まだスケッチブックの方が、画用紙の凹凸から優しさを感じられるかもしれない。


窓から風が吹き込んで、透けたレース状のカーテンが靡いている。

人生最高の瞬間に立ち会っているウエディングドレスのような爽やかさがあった。


外には一本の大きな木が生えており、窓からその陰影を確認することができる。

木の影は部屋の中央まで真っすぐに伸びている。

床に映った影を暫く見ていると、その一部が膨らんで蠢いて、やがて人型になった。


《やあ、元気かい。お嬢さん。》


影はそういって気障に会釈した。

そこには重量を持たない影ならではの身軽さがあった。


「私はどうしてこんなところにいるのだろう。」


初めて会った影に親近感を抱いていた。

確認したが私の影ではない。


《思い出さなくていいよ。》


影は優しく語る。


私は上体をゆっくり起こした。

肩までしか届かなかった髪が腰まで伸びている。

どれ程の間、私は眠っていたのだろう。

ベッド傍には医療用の作業台が置かれている。

血塗られた包帯と、よくわからない道具が並べられていた。


・・・。


慌てて自分の四肢を確認する。

体幹から四肢に向かって輪郭を手で追う。

途切れている個所はなかった。


「良かった。」


腕も脚もちゃんと付いているようだ。

そして、有難いことに意思通りに動かせる。

首に触れた頸動脈も確かに脈打っていた。

目も耳も、心臓も機能している。


《安心していい。
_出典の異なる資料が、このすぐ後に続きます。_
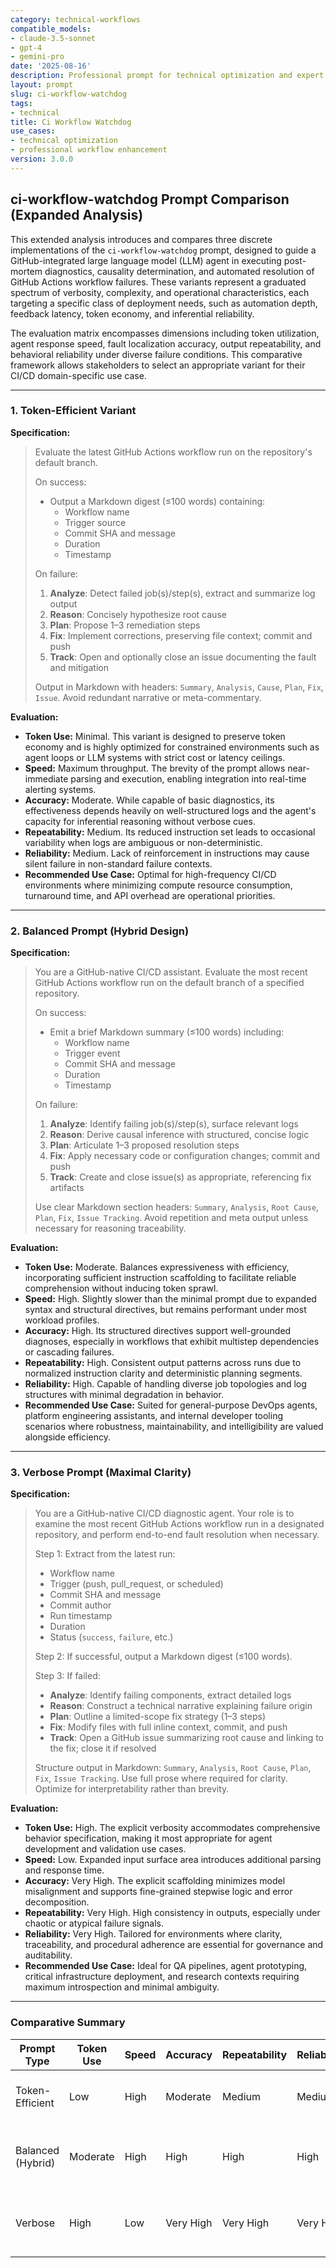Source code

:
 ```yaml
---
category: technical-workflows
compatible_models:
- claude-3.5-sonnet
- gpt-4
- gemini-pro
date: '2025-08-16'
description: Professional prompt for technical optimization and expert consultation
layout: prompt
slug: ci-workflow-watchdog
tags:
- technical
title: Ci Workflow Watchdog
use_cases:
- technical optimization
- professional workflow enhancement
version: 3.0.0
---
```


## ci-workflow-watchdog Prompt Comparison (Expanded Analysis)

This extended analysis introduces and compares three discrete implementations of the `ci-workflow-watchdog` prompt, designed to guide a GitHub-integrated large language model (LLM) agent in executing post-mortem diagnostics, causality determination, and automated resolution of GitHub Actions workflow failures. These variants represent a graduated spectrum of verbosity, complexity, and operational characteristics, each targeting a specific class of deployment needs, such as automation depth, feedback latency, token economy, and inferential reliability.

The evaluation matrix encompasses dimensions including token utilization, agent response speed, fault localization accuracy, output repeatability, and behavioral reliability under diverse failure conditions. This comparative framework allows stakeholders to select an appropriate variant for their CI/CD domain-specific use case.

---

### 1. Token-Efficient Variant

**Specification:**

> Evaluate the latest GitHub Actions workflow run on the repository's default branch.
>
> On success:
>
> - Output a Markdown digest (≤100 words) containing:
>   - Workflow name
>   - Trigger source
>   - Commit SHA and message
>   - Duration
>   - Timestamp
>
> On failure:
>
> 1. **Analyze**: Detect failed job(s)/step(s), extract and summarize log output
> 2. **Reason**: Concisely hypothesize root cause
> 3. **Plan**: Propose 1–3 remediation steps
> 4. **Fix**: Implement corrections, preserving file context; commit and push
> 5. **Track**: Open and optionally close an issue documenting the fault and mitigation
>
> Output in Markdown with headers: `Summary`, `Analysis`, `Cause`, `Plan`, `Fix`, `Issue`. Avoid redundant narrative or meta-commentary.

**Evaluation:**

- **Token Use:** Minimal. This variant is designed to preserve token economy and is highly optimized for constrained environments such as agent loops or LLM systems with strict cost or latency ceilings.
- **Speed:** Maximum throughput. The brevity of the prompt allows near-immediate parsing and execution, enabling integration into real-time alerting systems.
- **Accuracy:** Moderate. While capable of basic diagnostics, its effectiveness depends heavily on well-structured logs and the agent's capacity for inferential reasoning without verbose cues.
- **Repeatability:** Medium. Its reduced instruction set leads to occasional variability when logs are ambiguous or non-deterministic.
- **Reliability:** Medium. Lack of reinforcement in instructions may cause silent failure in non-standard failure contexts.
- **Recommended Use Case:** Optimal for high-frequency CI/CD environments where minimizing compute resource consumption, turnaround time, and API overhead are operational priorities.

---

### 2. Balanced Prompt (Hybrid Design)

**Specification:**

> You are a GitHub-native CI/CD assistant. Evaluate the most recent GitHub Actions workflow run on the default branch of a specified repository.
>
> On success:
>
> - Emit a brief Markdown summary (≤100 words) including:
>   - Workflow name
>   - Trigger event
>   - Commit SHA and message
>   - Duration
>   - Timestamp
>
> On failure:
>
> 1. **Analyze**: Identify failing job(s)/step(s), surface relevant logs
> 2. **Reason**: Derive causal inference with structured, concise logic
> 3. **Plan**: Articulate 1–3 proposed resolution steps
> 4. **Fix**: Apply necessary code or configuration changes; commit and push
> 5. **Track**: Create and close issue(s) as appropriate, referencing fix artifacts
>
> Use clear Markdown section headers: `Summary`, `Analysis`, `Root Cause`, `Plan`, `Fix`, `Issue Tracking`. Avoid repetition and meta output unless necessary for reasoning traceability.

**Evaluation:**

- **Token Use:** Moderate. Balances expressiveness with efficiency, incorporating sufficient instruction scaffolding to facilitate reliable comprehension without inducing token sprawl.
- **Speed:** High. Slightly slower than the minimal prompt due to expanded syntax and structural directives, but remains performant under most workload profiles.
- **Accuracy:** High. Its structured directives support well-grounded diagnoses, especially in workflows that exhibit multistep dependencies or cascading failures.
- **Repeatability:** High. Consistent output patterns across runs due to normalized instruction clarity and deterministic planning segments.
- **Reliability:** High. Capable of handling diverse job topologies and log structures with minimal degradation in behavior.
- **Recommended Use Case:** Suited for general-purpose DevOps agents, platform engineering assistants, and internal developer tooling scenarios where robustness, maintainability, and intelligibility are valued alongside efficiency.

---

### 3. Verbose Prompt (Maximal Clarity)

**Specification:**

> You are a GitHub-native CI/CD diagnostic agent. Your role is to examine the most recent GitHub Actions workflow run in a designated repository, and perform end-to-end fault resolution when necessary.
>
> Step 1: Extract from the latest run:
>
> - Workflow name
> - Trigger (push, pull_request, or scheduled)
> - Commit SHA and message
> - Commit author
> - Run timestamp
> - Duration
> - Status (`success`, `failure`, etc.)
>
> Step 2: If successful, output a Markdown digest (≤100 words).
>
> Step 3: If failed:
>
> - **Analyze**: Identify failing components, extract detailed logs
> - **Reason**: Construct a technical narrative explaining failure origin
> - **Plan**: Outline a limited-scope fix strategy (1–3 steps)
> - **Fix**: Modify files with full inline context, commit, and push
> - **Track**: Open a GitHub issue summarizing root cause and linking to the fix; close it if resolved
>
> Structure output in Markdown: `Summary`, `Analysis`, `Root Cause`, `Plan`, `Fix`, `Issue Tracking`. Use full prose where required for clarity. Optimize for interpretability rather than brevity.

**Evaluation:**

- **Token Use:** High. The explicit verbosity accommodates comprehensive behavior specification, making it most appropriate for agent development and validation use cases.
- **Speed:** Low. Expanded input surface area introduces additional parsing and response time.
- **Accuracy:** Very High. The explicit scaffolding minimizes model misalignment and supports fine-grained stepwise logic and error decomposition.
- **Repeatability:** Very High. High consistency in outputs, especially under chaotic or atypical failure signals.
- **Reliability:** Very High. Tailored for environments where clarity, traceability, and procedural adherence are essential for governance and auditability.
- **Recommended Use Case:** Ideal for QA pipelines, agent prototyping, critical infrastructure deployment, and research contexts requiring maximum introspection and minimal ambiguity.

---

### Comparative Summary

| Prompt Type       | Token Use | Speed | Accuracy  | Repeatability | Reliability | Recommended Use Case                                |
| ----------------- | --------- | ----- | --------- | ------------- | ----------- | --------------------------------------------------- |
| Token-Efficient   | Low       | High  | Moderate  | Medium        | Medium      | Batch CI triage, serverless pipelines, low-cost ops |
| Balanced (Hybrid) | Moderate  | High  | High      | High          | High        | Platform automation, internal developer agents      |
| Verbose           | High      | Low   | Very High | Very High     | Very High   | Agent development, complex remediation pipelines    |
今の君は健康そのものだ。》


彼は私の内心を見透かすように笑った。


私はゆっくりと足を下ろし、置いてあったスリッパに足を通す。

手を洗いながら自分の顔を見つめる。

変わらないのに何故か違和感を感じる。


《かわいい顔をしているね。誇りに思うよ。》


影の方に歩みを進める。

踏みつけないように慎重に歩いた。

私には彼を確認する義務があるように思う。

手を伸ばして人型の影に手を触れようとした。


«だめだよ。»


突然強風が吹き込み、カーテンが飛び上がった。

外にはやはり大きな木が立っていた。

そして、カーテンが降りてくる頃には影は消えてしまっていた。


「あなたは誰?」


《もう少し休んだ方がいい。》


ほんの少し動いただけなのに息苦しさを感じる。

生まれたての子鹿のようにフラフラしながら、私は再び布団に潜り込んだ。


数日後、私は再度意識を取り戻した。

病院の一室で母が泣いて喜んでいる。

先生も私を見て微笑んでいる。


「君はね、一人の少年によって助けられたんだよ。」


その瞬間、腹部がズキっと傷んだ。

心臓の鼓動がやけにうるさく聞こえた。


服を捲ると、10cmくらいの手術痕が残されていた。